**The records**
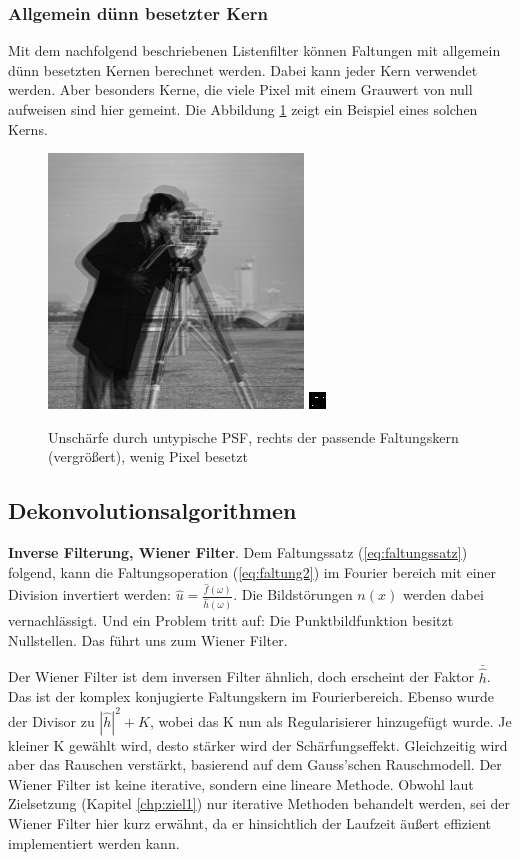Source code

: \documentclass[a4paper,12pt]{article}
\begin{document}
\subsubsection{Allgemein dünn besetzter Kern}
Mit dem nachfolgend beschriebenen Listenfilter können Faltungen mit allgemein
dünn besetzten Kernen berechnet werden. Dabei kann jeder Kern verwendet werden.
Aber besonders Kerne, die viele Pixel mit einem Grauwert von null aufweisen
sind hier gemeint. Die Abbildung \ref{figure_duenn} zeigt ein Beispiel eines
solchen Kerns.

\begin{figure}[htbp]
\centering
\includegraphics[scale=0.8]{out_krumm17.png}
\includegraphics[scale=5]{krumm17.png}
\caption{Unschärfe durch untypische PSF, rechts der passende Faltungskern
(vergrößert), wenig Pixel besetzt}%
\label{figure_duenn}
\end{figure}


 
\newpage
\subsection{Dekonvolutionsalgorithmen}\label{chp:algoritmen}

\textbf{Inverse Filterung, Wiener Filter}. 
Dem Faltungssatz (\ref{eq:faltungssatz}) folgend, kann die Faltungsoperation
(\ref{eq:faltung2}) im Fourier bereich mit einer Division invertiert werden:
$\hat u = \frac{\hat{f}(\omega)} {\hat{h}(\omega)}$. Die Bildstörungen $n(x)$
werden dabei vernachlässigt. Und ein Problem tritt auf:
Die Punktbildfunktion besitzt Nullstellen. Das führt uns zum Wiener Filter.

Der Wiener Filter\cite{wiener} ist dem inversen Filter ähnlich, doch erscheint
der Faktor $\bar{\hat{h}}$. Das ist der komplex konjugierte Faltungskern im
Fourierbereich. Ebenso wurde der Divisor zu $|\hat{h}|^{2}+K$, wobei das K nun
als Regularisierer hinzugefügt wurde. Je kleiner K gewählt wird, desto stärker
wird der Schärfungseffekt. Gleichzeitig wird aber das Rauschen verstärkt,
basierend auf dem Gauss'schen Rauschmodell.
Der Wiener Filter ist keine iterative, sondern eine lineare Methode. 
Obwohl laut Zielsetzung (Kapitel \ref{chp:ziel1}) nur iterative Methoden behandelt
werden, sei der Wiener Filter hier kurz erwähnt, 
da er hinsichtlich der Laufzeit äußert
effizient implementiert werden kann. 
\end{document}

**Brief**
Search the preceding listing for "Pixel" and extract every line where it is found.

**Task output**
Aber besonders Kerne, die viele Pixel mit einem Grauwert von null aufweisen
(vergrößert), wenig Pixel besetzt}%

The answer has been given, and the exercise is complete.